Salient to Investors:

Niall Ferguson at Harvard said:

  • The West is in decline cause by political and economic stagnation and the US and Europe institutions that are degenerating include democracy, regulation, the rule of law and justice, and civil society.
  • Non-Western countries are improving their economic and political institutions and getting richer.
  • US problems are structural and the fundamental problem is the imbalance between generations. Edmund Burke said the social contract is between generations – the living with the dead and the living with the unborn. America has broken that contract in a profound way because the baby boomers have lived at the expense of future generations.
  • The over 70 consume double what people under 20 consume. The next generation will either pay much higher taxes or won’t get the levels of entitlement the current generation enjoys.
  • To establish generational equity, i.e make sure future generations pay the same tax as the current generation, you would either have to cut all government spending by 35 percent or increase all federal taxes by 65%.
  • Off-balance sheet debt is much larger than the stated debt – debt to GDP ratios highly understate the problem. We must change the way government accounts for its spending and collects taxation and adhere to the accounting standards that corporations do. We need to distinguish between capital expenditure and consumption, while government are encouraged to slash investments.
  • We have gone from the rule of law to the rule of lawyers. The US is more litigious than other countries. The too big to fail institutions are fine but the little guy gets crushed. Regulations are much more burdensome.
  • 1/4 of the House and 2/5 of the Senate are lawyers. The great winners from Dodd-Frank are lawyers and compliance departments. Extra regulation actually makes the system more fragile.
  • The tax code is 9 million words.
  • Democracy doesn’t represent the young and the unborn.
  • The US is no longer the best place to start a new business.

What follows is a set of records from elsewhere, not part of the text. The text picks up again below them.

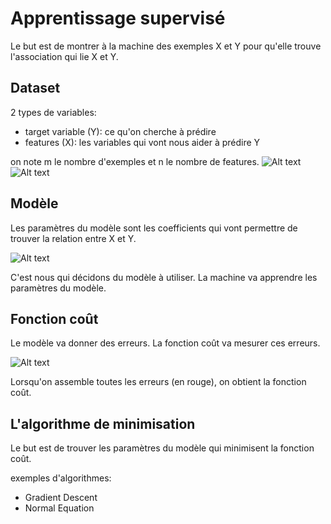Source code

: # Apprentissage supervisé

Le but est de montrer à la machine des exemples X et Y pour qu'elle trouve l'association qui lie X et Y.

## Dataset

2 types de variables:

- target variable (Y): ce qu'on cherche à prédire
- features (X): les variables qui vont nous aider à prédire Y

on note m le nombre d'exemples et n le nombre de features.
![Alt text](assets\images\apprentissage_supervisé\image.png)
![Alt text](assets\images\apprentissage_supervisé\image-1.png)

## Modèle

Les paramètres du modèle sont les coefficients qui vont permettre de trouver la relation entre X et Y.

![Alt text](assets\images\apprentissage_supervisé\image-2.png)

C'est nous qui décidons du modèle à utiliser. La machine va apprendre les paramètres du modèle.

## Fonction coût

Le modèle va donner des erreurs. La fonction coût va mesurer ces erreurs.

![Alt text](assets\images\apprentissage_supervisé\image-3.png)

Lorsqu'on assemble toutes les erreurs (en rouge), on obtient la fonction coût.

## L'algorithme de minimisation

Le but est de trouver les paramètres du modèle qui minimisent la fonction coût.

exemples d'algorithmes:

- Gradient Descent
- Normal Equation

The World Economic Forum competitiveness index shows the best countries include Singapore, Hong Kong, New Zealand, some Scandinavian countries. The Fraser Institute in Canada says the US has fallen behind all other English-speaking countries. The World Bank says the US is one of only 21 countries in the world where the time it takes to settle a claim against a non-paying debtor has risen. The US generates 3000 new regulations every a year from 63 government departments  and agencies.
  • China is trending towards transitions to a rule of law system. Hong Kong has a better rule of law system than the US.
  • China is overwhelming the US by size but not by innovation. The US stole most of its intellectual property from England in its development.
  • The US is failing miserably at high school education, causing a loss of social mobility. The American class system may be now more rigid than the British.
  • China will overtake the US by some measures like GDP within 4 years, but has its own set of problems. China knows it it has failed to stop corruption – it is now their no 1 priority – and are worried about the stability of their own institutions.
  • Moving people to cities raises productivity because of increased networking.
  • China expects to be treated as equals in a new world where they are already equals in economy and cyber-warfare. China should be given a chance to join G-8 and run the IMF and World Bank.
  • A showdown between China and Japan is building and Obama’s nightmare would be whose side to choose in the event of conflict. China sees the US siding with Abe to devalue the yen as part of a strategy to line up against it.
  • Obama can be more of a realist he always was in his second term. His Middle eastern policy is all over the place and is his biggest problem. Islamists are the winners of the Arab Spring because the US has chosen to be bystanders.
  • Keynes was encouraged to live in the present.